Hey crybaby,
I hope you’ve had a great week so far! And if you haven’t, it’s probably because you didn’t listen to Monday’s episode, all about The Ins and Outs of Adult Friendship.
In this episode, Nthabiseng and I talk about the cheat codes for maintaining friendships as you age, how we’re deeping the intimacy in our friendships, friendship red flags and what to do when a friend disappoints you.
As always, happy listening!🎧
Also: to celebrate the podcast surpassing 600 downloads🎉, we’re bringing you 4 new episodes this month instead of our usual 2. If you ever have an idea for a topic you want us to touch on, email us at heycryaboutit@gmail.com or leave us a voicemail.
On friendship as work
I think most people would like to think of themselves as a “good” friend.
Surely, we’ve all celebrated a friend during a big moment, or lent an encouraging word when a friend is going through a tough time.
But what happens when being a “good” friend isn’t enough to maintain a friendship?
It’s a question I was mulling at the start of last year after I felt let down by some of my closest friends, who I’ve known for years. So, naturally, I brought the question to my therapist, who I’ll call Patty.
I won’t go into specifics here like I did with Patty, but the crux of the scenario was: “I know these friends love me, but this *thing* they did disappointed me. Am I wrong for feeling upset by the actions of my long-time friends?”
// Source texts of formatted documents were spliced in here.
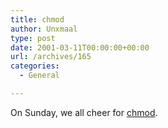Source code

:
 ```yaml
---
title: chmod
author: Unxmaal
type: post
date: 2001-03-11T00:00:00+00:00
url: /archives/165
categories:
  - General

---
```

On Sunday, we all cheer for <A HREF="http://www.findwebspace.com/articles/art/chmod.asp?aid=30">chmod</A>.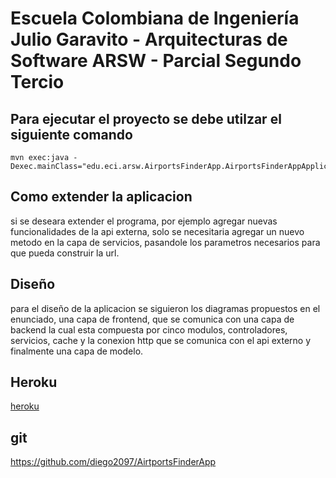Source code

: # Escuela Colombiana de Ingeniería Julio Garavito - Arquitecturas de Software ARSW - Parcial Segundo Tercio



## Para ejecutar el proyecto se debe utilzar el siguiente comando 


```
mvn exec:java -Dexec.mainClass="edu.eci.arsw.AirportsFinderApp.AirportsFinderAppApplication"
```


## Como extender la aplicacion 

si se deseara extender el programa, por ejemplo agregar nuevas funcionalidades de la api externa, solo se necesitaria agregar un nuevo metodo en la capa de servicios, pasandole los parametros necesarios para que pueda construir 
la url. 



## Diseño 
	
para el diseño de la aplicacion se siguieron los diagramas propuestos en el enunciado, una capa de frontend, que se comunica con una capa de backend la cual esta compuesta por cinco modulos, controladores, servicios, cache 
y la conexion http que se comunica con el api externo y finalmente una capa de modelo. 

## Heroku 

[heroku](https://airportsfinderapp.herokuapp.com/)



## git


https://github.com/diego2097/AirtportsFinderApp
I’m sure you can probably guess that my therapist told me of course I’m not wrong for feeling upset. Nobody is ever wrong for feeling. But underneath that feeling was a deeper tension: how do I need my friends to show up for me now that we’re older?
It can be easy to think that the relationships we have with friends, especially close friends, will always stay the same. After all, no matter what happens in our lives, we’re still the same people, aren’t we? While we might be the same people, as we age, we gain experiences that require us to mature and evolve, or risk being left behind. Our relationships with one another are also under the same pressures.
The hurt I was feeling after my friends disappointed me was born from that same pressure. I wanted our relationship to feel as close as I knew it was, but getting there would require a more mature way of relating to one another, characterized by transparent communication, clearly defined expectations and an understanding that our lives are much different now than in the earliest years of our friendship.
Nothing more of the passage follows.